Right now I'm going through the binder chapter by chapter doing line edits - and I have a long list of things that need to be added that I've left out. I've written this story totally out of order (did that with book two, as well, but this one even moreso), so there's big gaps in places.

Once I get all that taken care of and get everything back together, I'll send it out to my readers. When it comes back, I'll read through everyone's suggestions, and go from there. After I've made those revisions, I'll send it to my agent, who'll tell me if it sucks or not. ;-)

adjust the outline

I don't really outline. I create what I call a "working outline" combined with a "working timeline" - it's more long blocks of information written when and where I think certain things need to occur.
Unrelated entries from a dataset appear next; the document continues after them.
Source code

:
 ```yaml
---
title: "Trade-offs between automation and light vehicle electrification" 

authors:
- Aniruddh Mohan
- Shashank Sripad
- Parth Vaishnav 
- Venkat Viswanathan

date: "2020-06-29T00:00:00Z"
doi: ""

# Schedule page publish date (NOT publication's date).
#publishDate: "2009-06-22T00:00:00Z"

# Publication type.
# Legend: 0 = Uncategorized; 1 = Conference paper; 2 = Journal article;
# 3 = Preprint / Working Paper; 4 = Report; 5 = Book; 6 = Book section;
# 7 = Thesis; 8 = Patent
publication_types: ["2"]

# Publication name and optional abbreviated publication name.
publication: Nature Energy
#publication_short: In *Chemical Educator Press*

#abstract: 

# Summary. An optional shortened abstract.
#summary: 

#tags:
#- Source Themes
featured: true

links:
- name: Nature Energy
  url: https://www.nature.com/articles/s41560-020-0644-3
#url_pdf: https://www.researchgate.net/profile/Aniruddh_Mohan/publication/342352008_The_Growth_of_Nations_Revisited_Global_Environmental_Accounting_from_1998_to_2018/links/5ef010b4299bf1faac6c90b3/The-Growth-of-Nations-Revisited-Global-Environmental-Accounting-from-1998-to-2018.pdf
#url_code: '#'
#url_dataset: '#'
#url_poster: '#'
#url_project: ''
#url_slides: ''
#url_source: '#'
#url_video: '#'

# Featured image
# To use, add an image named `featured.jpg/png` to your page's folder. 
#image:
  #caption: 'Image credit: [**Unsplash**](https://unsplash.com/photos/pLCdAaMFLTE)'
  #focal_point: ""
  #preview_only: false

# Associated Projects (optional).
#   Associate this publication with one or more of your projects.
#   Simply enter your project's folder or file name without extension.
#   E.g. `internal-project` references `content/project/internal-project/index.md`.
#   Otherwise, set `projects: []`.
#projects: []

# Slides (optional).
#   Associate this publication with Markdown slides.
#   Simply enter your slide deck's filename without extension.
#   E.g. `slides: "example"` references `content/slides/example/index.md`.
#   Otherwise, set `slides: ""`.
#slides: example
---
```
Of course, all this gets moved around, taken out, added to, etc over the course of the actual writing.

if they are more of a world builder

I fall somewhere between here and "character novelist" - I've been told.

Mari Adkins said...
This comment has been removed by a blog administrator.
Mari Adkins said...

sorry for the deletion. my post duped.

Stephanie Zvan said...

I work very hard to not revise as I'm writing. I'm vastly more productive that way, and with the amount of time I can devote to writing and still stay employed, married, and living in some reasonable facsimile of sanitation, that's important.

If there is something I think needs changing, I'll note it in as few words as possible at the end of whatever I'm working on. I try to put my notes far enough down that I can't see them while I'm working. Then, when I'm petering out of energy or ideas for writing forward, I'll scroll down to my list. Often, at least two or three things will strike me as simple enough to get out of the way right then, adding to my productivity for that session without keeping me from writing new stuff.

Major revisions wait until the piece is getting cleaned up for critique or for sending out--unless I come up with an idea that strikes me as so brilliant that I'll never be able to duplicate it if I don't write it down right now. You can guess how often that gets in the way of finishing something.

Stephanie Zvan said...

Oh, the one exception to that is if I'm coming back to something I haven't worked on in a while. Then I find that spending a little time revising first is really helpful in picking up the voice of the story as I move on.